GISELA ANAUATE
Para um amante dos livros, não há prazer maior que sentir o cheiro, a textura das páginas, as dobras trazidas pelo tempo. Para ele, nada substitui a visita a uma biblioteca. Uma surfada no mundo virtual não se compara a um folhear de páginas. Mas mesmo os ratos de prateleira devem admitir que a internet está provocando uma revolução na informação. Há um esforço para elevar a rede virtual de terra-de-ninguém a espaço onde é possível investigar as fontes mais legítimas do saber, o conteúdo de livros.
O projeto mais ambicioso seria uma utopia cinco anos atrás: construir a biblioteca universal, colocando em rede toda a memória cultural. Esse projeto, oWorld Digital Library, é encabeçado pelo maior acervo bibliográfico do planeta, a Biblioteca do Congresso dos Estados Unidos. Entre os membros fundadores estão a Biblioteca de Alexandria, no Egito, e a Biblioteca Nacional do Rio de Janeiro. Eles vão ceder coleções importantes de fotos, mapas e livros. O acordo entre as bibliotecas será anunciado em outubro, durante a 37a Conferência da Unesco. “O portal vai concentrar os acervos mais valiosos do mundo”, afirma Liana Gomes Amadeo, diretora de processos técnicos da Fundação Biblioteca Nacional. A iniciativa faz parte de um movimento mundial, iniciado em 1971 com o projeto Gutenberg (leia ao lado), pioneiro no e-book. O objetivo é nutrir a internet com fontes confiáveis de conhecimento. O site Google é um dos mais atuantes. Em 2004, anunciou a Pesquisa de Livros, projeto de digitalização do acervo de milhares de bibliotecas e editoras. A iniciativa enfrentou resistência dos protetores de direitos autorais. Mas o Google defendeu-se. Demonstrou que os usuários poderiam ler apenas trechos dos títulos protegidos por copyright. Só os textos em domínio público seriam exibidos na íntegra. A idéia acabou aceita. “Fornecemos uma degustação dirigida do livro”, diz Rodrigo Velloso, gerente da Pesquisa de Livros do Google no Brasil.
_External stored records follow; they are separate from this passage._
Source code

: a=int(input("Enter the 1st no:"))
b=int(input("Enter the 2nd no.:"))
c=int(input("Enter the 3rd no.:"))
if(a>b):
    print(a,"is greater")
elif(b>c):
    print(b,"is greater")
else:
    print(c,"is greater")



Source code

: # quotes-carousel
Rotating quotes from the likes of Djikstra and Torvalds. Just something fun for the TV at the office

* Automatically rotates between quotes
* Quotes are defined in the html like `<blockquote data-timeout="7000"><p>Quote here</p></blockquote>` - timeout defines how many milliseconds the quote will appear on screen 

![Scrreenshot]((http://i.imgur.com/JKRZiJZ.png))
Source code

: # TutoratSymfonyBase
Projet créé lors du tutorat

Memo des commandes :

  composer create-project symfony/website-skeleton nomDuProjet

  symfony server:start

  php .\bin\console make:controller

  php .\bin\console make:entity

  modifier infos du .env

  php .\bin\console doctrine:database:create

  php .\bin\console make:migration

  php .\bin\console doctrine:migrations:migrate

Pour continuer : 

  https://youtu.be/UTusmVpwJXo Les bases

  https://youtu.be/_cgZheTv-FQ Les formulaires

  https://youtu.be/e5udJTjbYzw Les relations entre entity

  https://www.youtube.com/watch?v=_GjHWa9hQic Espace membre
Hoje, as possibilidades de pesquisa são muitas. ÉPOCA convidou quatro mestres em fuçar sebos, bibliotecas e lojas para um passeio virtual. Eles avaliaram os sites de e-books e procuraram preciosidades. Marciano Lourenço de Souza, dono da loja Metido a Sebo, em São Paulo, trabalha há 30 anos como livreiro e nunca havia baixado livros da internet. Gostou do Domínio Público. “O estudante pode montar sua biblioteca pelo site”, diz. Ele encontrou Que É a Metafísica, do filósofo Martin Heidegger, em português. A edição brasileira, de 1969, está esgotada.
Evandro Affonso Ferreira, autor de cinco romances e dono do sebo paulistano Avalovara, pesquisou títulos difíceis, como Fome, do norueguês Knut Hamsum. Sem sucesso. Tentou, então, obras não protegidas por direitos autorais. Achou Minha Formação, de Joaquim Nabuco, no Domínio Público. Mesmo assim, a jornada virtual não o satisfez. “Os clássicos que estão na internet são editados normalmente.”
A historiadora Mary Del Priore, autora do livro O Príncipe Maldito, ficou encantada com o Archive. “Para quem faz pesquisas em ciências humanas, é o melhor”, diz. “Achei uma fantástica História do Diabo, de Daniel Defoe.” O arquivo foi escaneado de um livro de 1727.
Antonio Carlos Secchin, membro da Academia Brasileira de Letras, é um detetive de livros. O autor de Guia dos Sebos (Odisséia) achou, no site da Biblioteca Nacional, o manuscrito da letra do hino nacional de Osório Duque-Estrada. Mas não encontrou alguns poemas obscuros do Romantismo. “Os autores menores, importantes para a pesquisa, permanecem no limbo pré-internético, à espera da alma digital e piedosa que venha salvá-los”, diz Secchin. A internet ainda está distante de reunir todo o conhecimento. Mas os piedosos scanners estão trabalhando.